### EXERCISE BRIEF
The string "show" may appear in lines of the entries below. Report how many lines hold it, with only the number.

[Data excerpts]
☆ ☆ ☆ ☆ ☆

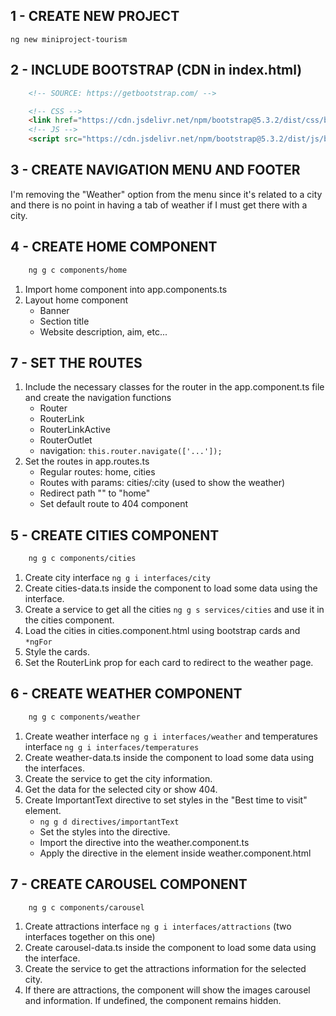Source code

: ## 1 - CREATE NEW PROJECT
``` ng new miniproject-tourism ```

## 2 - INCLUDE BOOTSTRAP (CDN in index.html)
```HTML
    <!-- SOURCE: https://getbootstrap.com/ -->

    <!-- CSS -->
    <link href="https://cdn.jsdelivr.net/npm/bootstrap@5.3.2/dist/css/bootstrap.min.css" rel="stylesheet" integrity="sha384-T3c6CoIi6uLrA9TneNEoa7RxnatzjcDSCmG1MXxSR1GAsXEV/Dwwykc2MPK8M2HN" crossorigin="anonymous">
    <!-- JS -->
    <script src="https://cdn.jsdelivr.net/npm/bootstrap@5.3.2/dist/js/bootstrap.bundle.min.js" integrity="sha384-C6RzsynM9kWDrMNeT87bh95OGNyZPhcTNXj1NW7RuBCsyN/o0jlpcV8Qyq46cDfL" crossorigin="anonymous"></script>
```

## 3 - CREATE NAVIGATION MENU AND FOOTER
I'm removing the "Weather" option from the menu since it's related to a city and there is no point in having a tab of weather if I must get there with a city.

## 4 - CREATE HOME COMPONENT
```BASH
    ng g c components/home
```
1. Import home component into app.components.ts
2. Layout home component
    - Banner
    - Section title
    - Website description, aim, etc...

## 7 - SET THE ROUTES
1. Include the necessary classes for the router in the app.component.ts file and create the navigation functions
    - Router
    - RouterLink
    - RouterLinkActive
    - RouterOutlet
    - navigation: ``` this.router.navigate(['...']); ```
2. Set the routes in app.routes.ts
    - Regular routes: home, cities
    - Routes with params: cities/:city (used to show the weather)
    - Redirect path "" to "home"
    - Set default route to 404 component

## 5 - CREATE CITIES COMPONENT
```BASH
    ng g c components/cities
```
1. Create city interface ```ng g i interfaces/city```
2. Create cities-data.ts inside the component to load some data using the interface.
3. Create a service to get all the cities ```ng g s services/cities``` and use it in the cities component.
4. Load the cities in cities.component.html using bootstrap cards and ```*ngFor```
5. Style the cards.
6. Set the RouterLink prop for each card to redirect to the weather page.

## 6 - CREATE WEATHER COMPONENT
```BASH
    ng g c components/weather
```
1. Create weather interface ```ng g i interfaces/weather``` and temperatures interface ```ng g i interfaces/temperatures```
2. Create weather-data.ts inside the component to load some data using the interfaces.
3. Create the service to get the city information.
4. Get the data for the selected city or show 404.
5. Create ImportantText directive to set styles in the "Best time to visit" element.
    - ``` ng g d directives/importantText ```
    - Set the styles into the directive.
    - Import the directive into the weather.component.ts
    - Apply the directive in the element inside weather.component.html

## 7 - CREATE CAROUSEL COMPONENT
```BASH
    ng g c components/carousel
```
1. Create attractions interface ```ng g i interfaces/attractions``` (two interfaces together on this one)
2. Create carousel-data.ts inside the component to load some data using the interface.
3. Create the service to get the attractions information for the selected city.
4. If there are attractions, the component will show the images carousel and information. If undefined, the component remains hidden.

☆ ☆ ☆ ☆ ☆

### ANSWER AREA
3